Ryback Believes He ‘Thoroughly Succeeded’ In WWE’s Main Event Scene

It’s been an interesting few months for Ryan Reeves. The man formerly known as Ryback lashed out at WWE in a lengthy blog post back in May, immediately after requesting to be pulled from all TV tapings. He then severed ties with WWE in August, just a few days before the company made it official on their end. Now known as The Big Guy, Reeves is taking indie wrestling bookings (and, uh, competitive-eating challenge bookings) while also launching his own podcast, Conversation With The Big Guy. On a recent episode of CWTBG, Reeves addressed those people who accused him of failing during his brief main event push in 2012. According to him, his run at the top of the card was exactly what he wanted it to be.

“That always kind of upset me too, when people say I failed in the main event. I thoroughly succeeded in the main event and I proved myself. I was not put in the main event though to be the man. I was booked into an unfortunate situation where I’m pulled, I’m put into [John] Cena’s spot, who Cena at the time was supposed to work [CM] Punk to put Punk over with all that. Put in that situation, where you take the undefeated streak and you put me in there.

And also, at that point, I’d not had long matches and I could. I wrestled in developmental for years. That was never an issue. It was the image we’re creating on TV is this guy kills people and then you’re taking that and going against these local guys and whatnot, and then you’re putting me in the ring with a guy like Punk. And no offense to Punk, Punk was extremely talented and he’s a hell of a wrestler. And despite what people might think, I do respect him for his wrestling ability and the things that he did in the WWE. But you take me and how I look and you’re putting me in the ring with him after doing all that and now you’re asking us to do a whole different style and the people were not conditioned to that.

And it was also horrible booking from that point on in my career. I think I lost the next seven pay-per-view matches or the next six.

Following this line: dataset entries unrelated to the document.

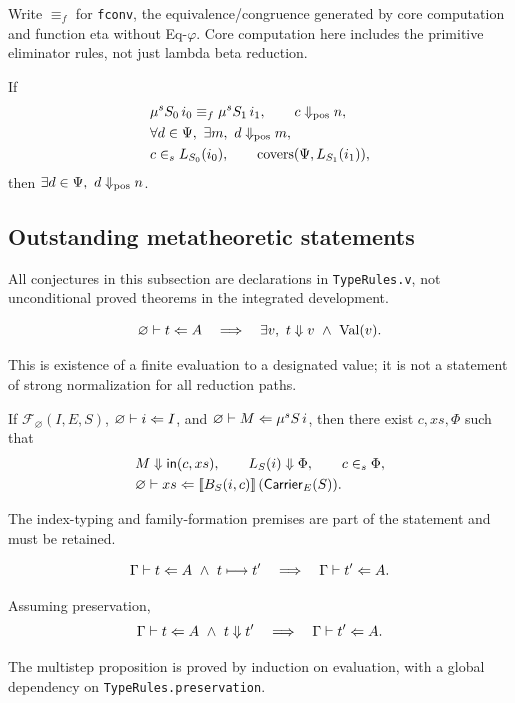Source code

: Write $\equiv_f$ for \texttt{fconv}, the equivalence/congruence generated by core computation and function eta without Eq-$\varphi$. Core computation here includes the primitive eliminator rules, not just lambda beta reduction.
\begin{theorem}
If
\begin{align*}
&\mu^s S_0\,i_0\equiv_f\mu^s S_1\,i_1,\qquad c\Downarrow_{\rm pos}n,\\
&\forall d\in\Psi,\ \exists m,\ d\Downarrow_{\rm pos}m,\\
&c\in_s L_{S_0}(i_0),\qquad\operatorname{covers}(\Psi,L_{S_1}(i_1)),
\end{align*}
then $\exists d\in\Psi,\ d\Downarrow_{\rm pos}n$.
\end{theorem}

\subsection{Outstanding metatheoretic statements}
All conjectures in this subsection are declarations in \texttt{TypeRules.v}, not unconditional proved theorems in the integrated development.
\begin{conjecture}[Normalization]
\[
 \chk{\varnothing}{t}{A}\quad\Longrightarrow\quad
 \exists v,\ t\Downarrow v\ \land\ \operatorname{Val}(v).
\]
\end{conjecture}
\noindent This is existence of a finite evaluation to a designated value; it is not a statement of strong normalization for all reduction paths.

\begin{conjecture}
If $\mathcal F_{\varnothing}(I,E,S)$, $\chk{\varnothing}{i}{I}$, and $\chk{\varnothing}{M}{\mu^s S\,i}$, then there exist $c,xs,\Phi$ such that
\begin{align*}
&M\Downarrow\op{in}(c,xs),\qquad L_S(i)\Downarrow\Phi,\qquad c\in_s\Phi,\\
&\chk{\varnothing}{xs}{\interp{B_S(i,c)}{(\op{Carrier}_E(S))}}.
\end{align*}
\end{conjecture}
\noindent The index-typing and family-formation premises are part of the statement and must be retained.

\begin{conjecture}
\[
 \chk{\Gamma}{t}{A}\ \land\ t\longmapsto t'
 \quad\Longrightarrow\quad\chk{\Gamma}{t'}{A}.
\]
\end{conjecture}
\begin{proposition}
Assuming preservation,
\[
 \chk{\Gamma}{t}{A}\ \land\ t\Downarrow t'
 \quad\Longrightarrow\quad\chk{\Gamma}{t'}{A}.
\]
\end{proposition}
\noindent The multistep proposition is proved by induction on evaluation, with a global dependency on \texttt{TypeRules.preservation}.

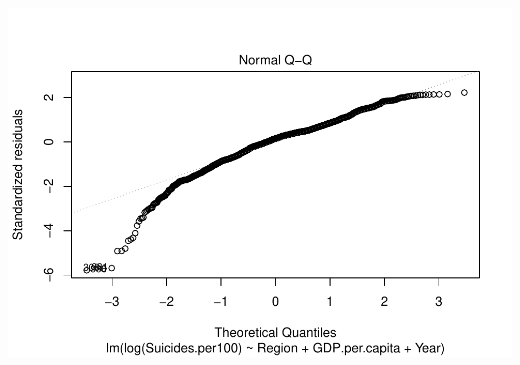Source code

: \documentclass[11pt,]{article}
\begin{document}
\includegraphics{An-Analysis-of-Suicide-Data_files/figure-latex/unnamed-chunk-7-2.pdf}
\end{document}
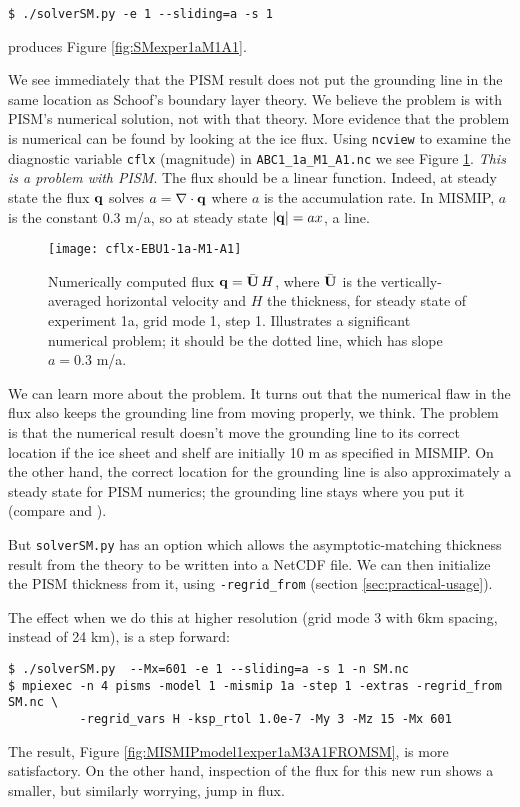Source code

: \verb|$ ./solverSM.py -e 1 --sliding=a -s 1|

\noindent produces Figure \ref{fig:SMexper1aM1A1}.

We see immediately that the PISM result does not put the grounding line in the same location as Schoof's boundary layer theory.  We believe the problem is with PISM's numerical solution, not with that theory.  More evidence that the problem is numerical can be found by looking at the ice flux.  Using \verb|ncview| to examine the diagnostic variable \verb|cflx| (magnitude) in \verb|ABC1_1a_M1_A1.nc| we see Figure \ref{fig:cflx1aM1A1}.  \emph{This is a problem with PISM}.  The flux should be a linear function.  Indeed, at steady state the flux $\mathbf{q}$ solves $a=\nabla\cdot\mathbf{q}$ where $a$ is the accumulation rate.  In MISMIP, $a$ is the constant $0.3$ m/a, so at steady state $|\mathbf{q}| = a x$, a line.

\begin{figure}[ht]
\texttt{[image: cflx-EBU1-1a-M1-A1]}
\caption{Numerically computed flux $\mathbf{q} = \bar{\mathbf{U}}\, H$, where $\bar{\mathbf{U}}$ is the vertically-averaged horizontal velocity and $H$ the thickness, for steady state of experiment 1a, grid mode 1, step 1.  Illustrates a significant numerical problem; it should be the dotted line, which has slope $a = 0.3$ m/a.}
\label{fig:cflx1aM1A1}
\end{figure}

We can learn more about the problem.  It turns out that the numerical flaw in the flux also keeps the grounding line from moving properly, we think.  The problem is that the numerical result doesn't move the grounding line to its correct location if the ice sheet and shelf are initially 10 m as specified in MISMIP.  On the other hand, the correct location for the grounding line is also approximately a steady state for PISM numerics; the grounding line stays where you put it (compare \cite{SchoofMarine2} and \cite{VieliPayne}).

But \verb|solverSM.py| has an option which allows the asymptotic-matching thickness result from the \cite{SchoofMarine1} theory to be written into a NetCDF file.  We can then initialize the PISM thickness from it, using \verb|-regrid_from| (section \ref{sec:practical-usage}).

The effect when we do this at higher resolution (grid mode 3 with 6km spacing, instead of 24 km), is a step forward:

\begin{verbatim}
$ ./solverSM.py  --Mx=601 -e 1 --sliding=a -s 1 -n SM.nc
$ mpiexec -n 4 pisms -model 1 -mismip 1a -step 1 -extras -regrid_from SM.nc \
          -regrid_vars H -ksp_rtol 1.0e-7 -My 3 -Mz 15 -Mx 601
\end{verbatim}
\noindent The result, Figure \ref{fig:MISMIPmodel1exper1aM3A1FROMSM}, is more satisfactory.  On the other hand, inspection of the flux for this new run shows a smaller, but similarly worrying, jump in flux.

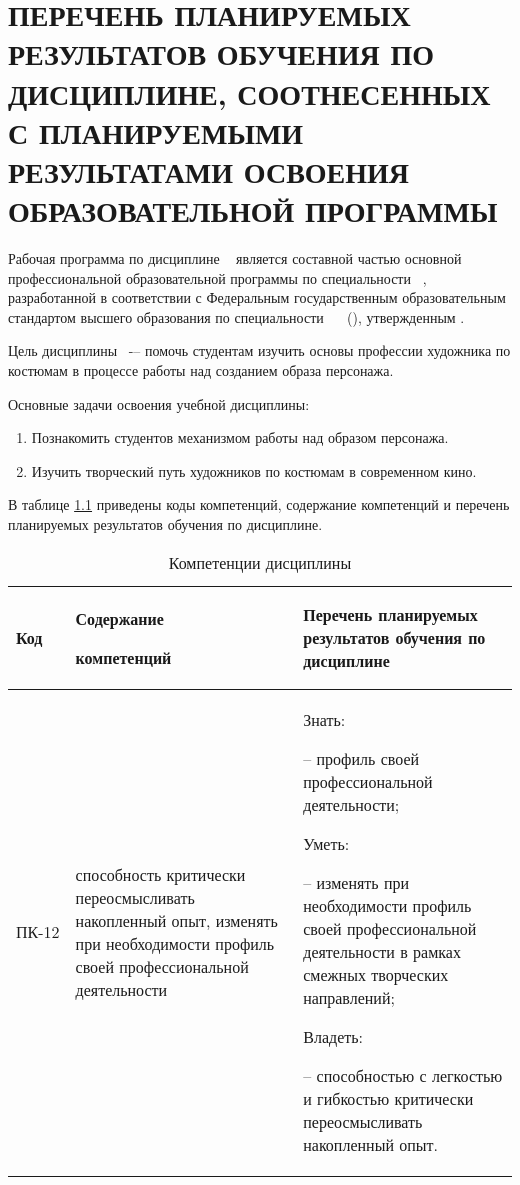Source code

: \chapter{ПЕРЕЧЕНЬ ПЛАНИРУЕМЫХ РЕЗУЛЬТАТОВ ОБУЧЕНИЯ ПО ДИСЦИПЛИНЕ, СООТНЕСЕННЫХ С ПЛАНИРУЕМЫМИ РЕЗУЛЬТАТАМИ ОСВОЕНИЯ ОБРАЗОВАТЕЛЬНОЙ ПРОГРАММЫ} \label{chapt1}
Рабочая программа по дисциплине \DisciplineName~ является составной частью основной профессиональной образовательной программы по специальности \SpecialityCode~\SpecialityName, разработанной в соответствии с Федеральным государственным образовательным стандартом высшего образования по специальности \SpecialityCode~\SpecialityName~ (\QualificaionLevel), утвержденным \DocumentApprove.

Цель дисциплины \DisciplineName ~-– помочь студентам изучить основы профессии художника по костюмам в процессе работы над созданием образа персонажа.

Основные задачи освоения учебной дисциплины:
\begin{enumerate}
\item Познакомить студентов механизмом работы над образом персонажа.
\item Изучить творческий путь художников по костюмам в современном кино.
\end{enumerate}

В таблице \ref{tblCompetentions} приведены коды компетенций, содержание компетенций и перечень планируемых результатов обучения по дисциплине.

\begin{table} [ht]%
	\caption{Компетенции дисциплины}
	\label{tblCompetentions}	
	\begin{tabularx}{\textwidth}{p{}p{}X}
        \toprule
    	Код & Содержание \par компетенций & Перечень планируемых результатов обучения по дисциплине\\
        \midrule 
  		ПК-12 & способность критически переосмысливать накопленный опыт, изменять при необходимости профиль своей профессиональной деятельности & Знать: \par – профиль своей профессиональной деятельности; \par Уметь: \par – изменять при необходимости профиль своей профессиональной деятельности в рамках смежных творческих направлений; \par Владеть: \par – способностью с легкостью и гибкостью критически переосмысливать накопленный опыт.\\
        \bottomrule
	\end{tabularx}
\end{table}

And during that time, I was the number two merchandise seller in the WWE, which a lot of people don’t know about.”

As with all ex-WWE wrestlers voicing their opinions about their time in the company, there’s bound to be a little bit of sour grapes mixed in with facts — like, it’s true that Ryback technically did not win a match on the next seven consecutive WWE pay-per-views, but two of those were six-man tags, one of them was the Royal Rumble match (in which he was the final person eliminated) and most of the rest were losing to John Cena in increasingly stupid gimmick matches. Ryback’s frustrations still have some level of legitimacy, though, even though he sure as hell seemed to lose his fire toward the end of his WWE run this year — just watch his entrance the night after WrestleMania and see if you disagree.